Using the records below, write out again exactly the lines that begin at the line containing "去中心推荐，从素人创作者出发" and end at the line containing "从内容本身来看，尽管视频和笔", and no other lines.

═════ Information given ═════

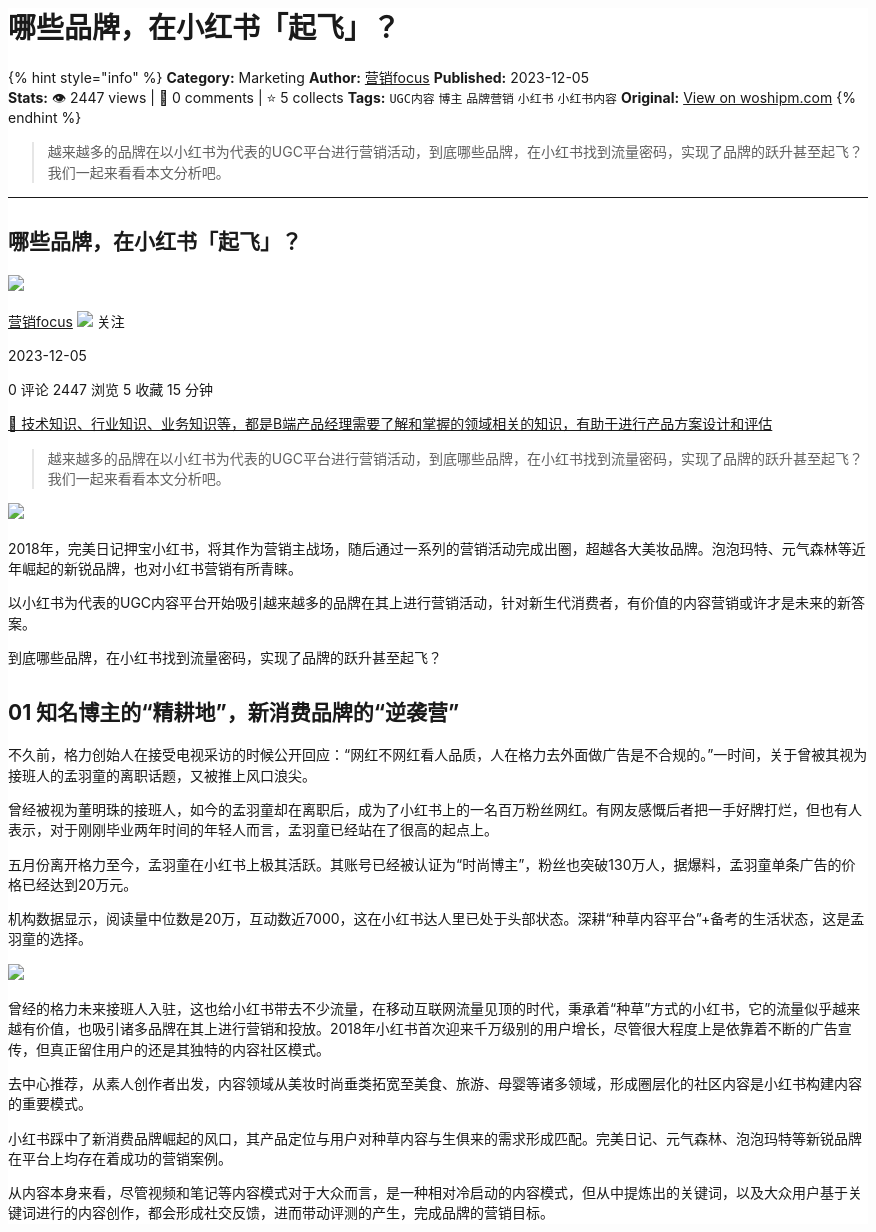 # 哪些品牌，在小红书「起飞」？
{% hint style="info" %}
**Category:** Marketing
**Author:** [营销focus](https://www.woshipm.com/u/1537491)
**Published:** 2023-12-05  
**Stats:** 👁️ 2447 views | 💬 0 comments | ⭐ 5 collects
**Tags:** `UGC内容` `博主` `品牌营销` `小红书` `小红书内容`
**Original:** [View on woshipm.com](https://www.woshipm.com/marketing/5952869.html)
{% endhint %}
> 越来越多的品牌在以小红书为代表的UGC平台进行营销活动，到底哪些品牌，在小红书找到流量密码，实现了品牌的跃升甚至起飞？我们一起来看看本文分析吧。

---

## 哪些品牌，在小红书「起飞」？

[![](https://static.woshipm.com/view/woshipm_api_def_20230911102734_9071.png?imageView2/1/w/72/h/72/q/100)](https://www.woshipm.com/u/1537491)

[营销focus](https://www.woshipm.com/u/1537491) ![](https://static.woshipm.com/tag/1101_1@2x.png) 关注

2023-12-05

0 评论 2447 浏览 5 收藏 15 分钟

[🔗 技术知识、行业知识、业务知识等，都是B端产品经理需要了解和掌握的领域相关的知识，有助于进行产品方案设计和评估](https://ke.qidianla.com/courses/bcpm)

> 越来越多的品牌在以小红书为代表的UGC平台进行营销活动，到底哪些品牌，在小红书找到流量密码，实现了品牌的跃升甚至起飞？我们一起来看看本文分析吧。

![](https://image.woshipm.com/2023/04/13/b1b8b7e4-d9ee-11ed-9d7a-00163e0b5ff3.jpg)

2018年，完美日记押宝小红书，将其作为营销主战场，随后通过一系列的营销活动完成出圈，超越各大美妆品牌。泡泡玛特、元气森林等近年崛起的新锐品牌，也对小红书营销有所青睐。

以小红书为代表的UGC内容平台开始吸引越来越多的品牌在其上进行营销活动，针对新生代消费者，有价值的内容营销或许才是未来的新答案。

到底哪些品牌，在小红书找到流量密码，实现了品牌的跃升甚至起飞？

## 01 知名博主的“精耕地”，新消费品牌的“逆袭营”

不久前，格力创始人在接受电视采访的时候公开回应：“网红不网红看人品质，人在格力去外面做广告是不合规的。”一时间，关于曾被其视为接班人的孟羽童的离职话题，又被推上风口浪尖。

曾经被视为董明珠的接班人，如今的孟羽童却在离职后，成为了小红书上的一名百万粉丝网红。有网友感慨后者把一手好牌打烂，但也有人表示，对于刚刚毕业两年时间的年轻人而言，孟羽童已经站在了很高的起点上。

五月份离开格力至今，孟羽童在小红书上极其活跃。其账号已经被认证为“时尚博主”，粉丝也突破130万人，据爆料，孟羽童单条广告的价格已经达到20万元。

机构数据显示，阅读量中位数是20万，互动数近7000，这在小红书达人里已处于头部状态。深耕“种草内容平台”+备考的生活状态，这是孟羽童的选择。

![](https://image.woshipm.com/2023/12/04/84443f0e-926c-11ee-b400-00163e0b5ff3.png)

曾经的格力未来接班人入驻，这也给小红书带去不少流量，在移动互联网流量见顶的时代，秉承着“种草”方式的小红书，它的流量似乎越来越有价值，也吸引诸多品牌在其上进行营销和投放。2018年小红书首次迎来千万级别的用户增长，尽管很大程度上是依靠着不断的广告宣传，但真正留住用户的还是其独特的内容社区模式。

去中心推荐，从素人创作者出发，内容领域从美妆时尚垂类拓宽至美食、旅游、母婴等诸多领域，形成圈层化的社区内容是小红书构建内容的重要模式。

小红书踩中了新消费品牌崛起的风口，其产品定位与用户对种草内容与生俱来的需求形成匹配。完美日记、元气森林、泡泡玛特等新锐品牌在平台上均存在着成功的营销案例。

从内容本身来看，尽管视频和笔记等内容模式对于大众而言，是一种相对冷启动的内容模式，但从中提炼出的关键词，以及大众用户基于关键词进行的内容创作，都会形成社交反馈，进而带动评测的产生，完成品牌的营销目标。
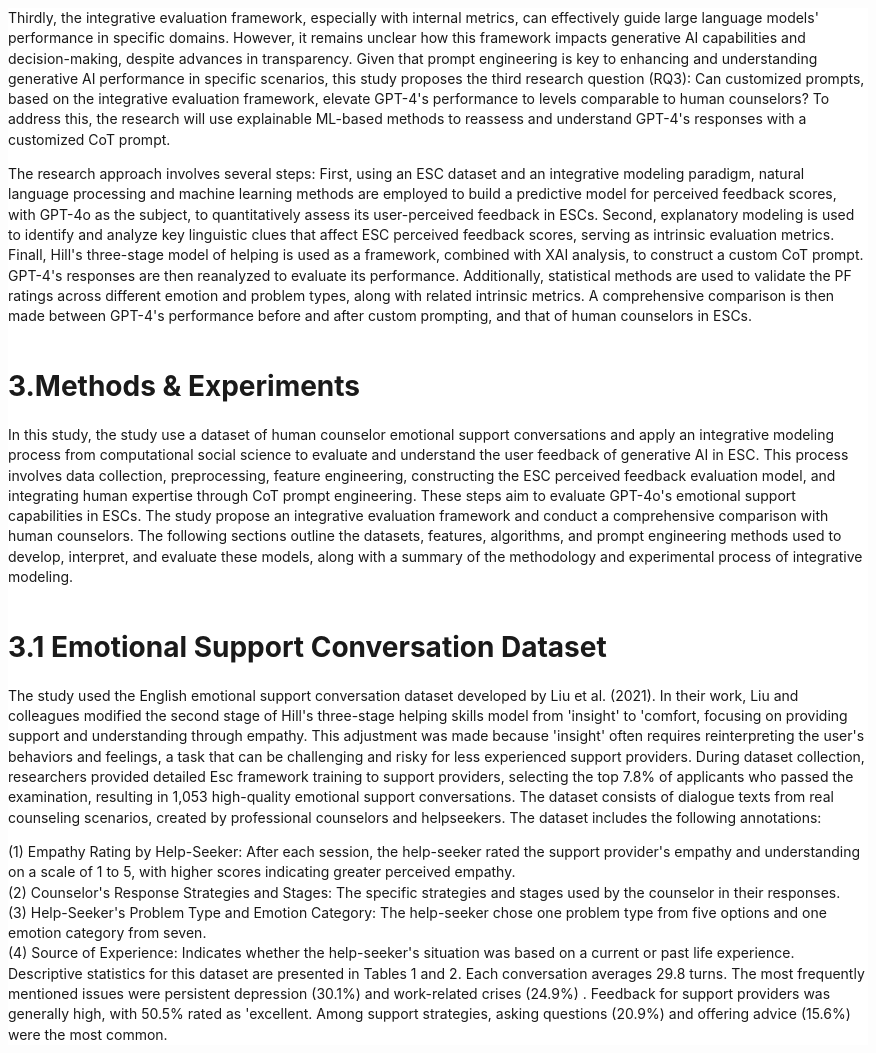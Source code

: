 Thirdly, the integrative evaluation framework, especially with internal metrics, can effectively guide large language models' performance in specific domains. However, it remains unclear how this framework impacts generative AI capabilities and decision-making, despite advances in transparency. Given that prompt engineering is key to enhancing and understanding generative AI performance in specific scenarios, this study proposes the third research question (RQ3): Can customized prompts, based on the integrative evaluation framework, elevate GPT-4's performance to levels comparable to human counselors? To address this, the research will use explainable ML-based methods to reassess and understand GPT-4's responses with a customized CoT prompt.

The research approach involves several steps: First, using an ESC dataset and an integrative modeling paradigm, natural language processing and machine learning methods are employed to build a predictive model for perceived feedback scores, with GPT-4o as the subject, to quantitatively assess its user-perceived feedback in ESCs. Second, explanatory modeling is used to identify and analyze key linguistic clues that affect ESC perceived feedback scores, serving as intrinsic evaluation metrics. Finall, Hill's three-stage model of helping is used as a framework, combined with XAI analysis, to construct a custom CoT prompt. GPT-4's responses are then reanalyzed to evaluate its performance. Additionally, statistical methods are used to validate the PF ratings across different emotion and problem types, along with related intrinsic metrics. A comprehensive comparison is then made between GPT-4's performance before and after custom prompting, and that of human counselors in ESCs.

# 3.Methods & Experiments

In this study, the study use a dataset of human counselor emotional support conversations and apply an integrative modeling process from computational social science to evaluate and understand the user feedback of generative AI in ESC. This process involves data collection, preprocessing, feature engineering, constructing the ESC perceived feedback evaluation model, and integrating human expertise through CoT prompt engineering. These steps aim to evaluate GPT-4o's emotional support capabilities in ESCs. The study propose an integrative evaluation framework and conduct a comprehensive comparison with human counselors. The following sections outline the datasets, features, algorithms, and prompt engineering methods used to develop, interpret, and evaluate these models, along with a summary of the methodology and experimental process of integrative modeling.

# 3.1 Emotional Support Conversation Dataset

The study used the English emotional support conversation dataset developed by Liu et al. (2021). In their work, Liu and colleagues modified the second stage of Hill's three-stage helping skills model from 'insight' to 'comfort, focusing on providing support and understanding through empathy. This adjustment was made because 'insight' often requires reinterpreting the user's behaviors and feelings, a task that can be challenging and risky for less experienced support providers. During dataset collection, researchers provided detailed Esc framework training to support providers, selecting the top $7 . 8 \%$ of applicants who passed the examination, resulting in 1,053 high-quality emotional support conversations. The dataset consists of dialogue texts from real counseling scenarios, created by professional counselors and helpseekers. The dataset includes the following annotations:

(1) Empathy Rating by Help-Seeker: After each session, the help-seeker rated the support provider's empathy and understanding on a scale of 1 to 5, with higher scores indicating greater perceived empathy.   
(2) Counselor's Response Strategies and Stages: The specific strategies and stages used by the counselor in their responses.   
(3) Help-Seeker's Problem Type and Emotion Category: The help-seeker chose one problem type from five options and one emotion category from seven.   
(4) Source of Experience: Indicates whether the help-seeker's situation was based on a current or past life experience.   
Descriptive statistics for this dataset are presented in Tables 1 and 2. Each conversation averages 29.8 turns. The most frequently mentioned issues were persistent depression $( 3 0 . 1 \% )$ and work-related crises $( 2 4 . 9 \% )$ . Feedback for support providers was generally high, with $5 0 . 5 \%$ rated as 'excellent. Among support strategies, asking questions $( 2 0 . 9 \% )$ and offering advice $( 1 5 . 6 \% )$ were the most common.
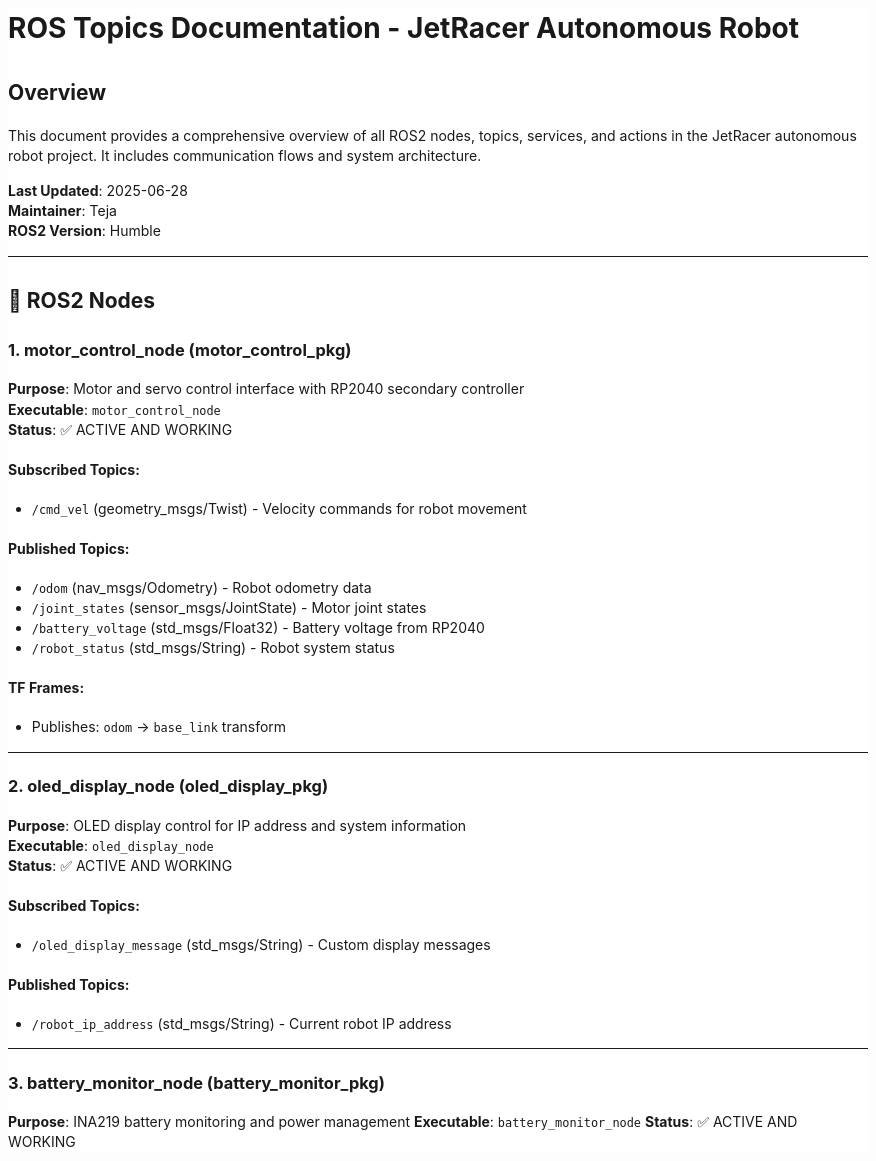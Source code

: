 # ROS Topics Documentation - JetRacer Autonomous Robot

## Overview
This document provides a comprehensive overview of all ROS2 nodes, topics, services, and actions in the JetRacer autonomous robot project. It includes communication flows and system architecture.

**Last Updated**: 2025-06-28  
**Maintainer**: Teja  
**ROS2 Version**: Humble  

---

## 🤖 ROS2 Nodes

### 1. motor_control_node (motor_control_pkg)
**Purpose**: Motor and servo control interface with RP2040 secondary controller  
**Executable**: `motor_control_node`  
**Status**: ✅ ACTIVE AND WORKING  

#### Subscribed Topics:
- `/cmd_vel` (geometry_msgs/Twist) - Velocity commands for robot movement

#### Published Topics:
- `/odom` (nav_msgs/Odometry) - Robot odometry data
- `/joint_states` (sensor_msgs/JointState) - Motor joint states
- `/battery_voltage` (std_msgs/Float32) - Battery voltage from RP2040
- `/robot_status` (std_msgs/String) - Robot system status

#### TF Frames:
- Publishes: `odom` → `base_link` transform

---

### 2. oled_display_node (oled_display_pkg)
**Purpose**: OLED display control for IP address and system information  
**Executable**: `oled_display_node`  
**Status**: ✅ ACTIVE AND WORKING  

#### Subscribed Topics:
- `/oled_display_message` (std_msgs/String) - Custom display messages

#### Published Topics:
- `/robot_ip_address` (std_msgs/String) - Current robot IP address

---

### 3. battery_monitor_node (battery_monitor_pkg)
**Purpose**: INA219 battery monitoring and power management
**Executable**: `battery_monitor_node`
**Status**: ✅ ACTIVE AND WORKING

═════

Solution.
去中心推荐，从素人创作者出发，内容领域从美妆时尚垂类拓宽至美食、旅游、母婴等诸多领域，形成圈层化的社区内容是小红书构建内容的重要模式。

小红书踩中了新消费品牌崛起的风口，其产品定位与用户对种草内容与生俱来的需求形成匹配。完美日记、元气森林、泡泡玛特等新锐品牌在平台上均存在着成功的营销案例。

从内容本身来看，尽管视频和笔记等内容模式对于大众而言，是一种相对冷启动的内容模式，但从中提炼出的关键词，以及大众用户基于关键词进行的内容创作，都会形成社交反馈，进而带动评测的产生，完成品牌的营销目标。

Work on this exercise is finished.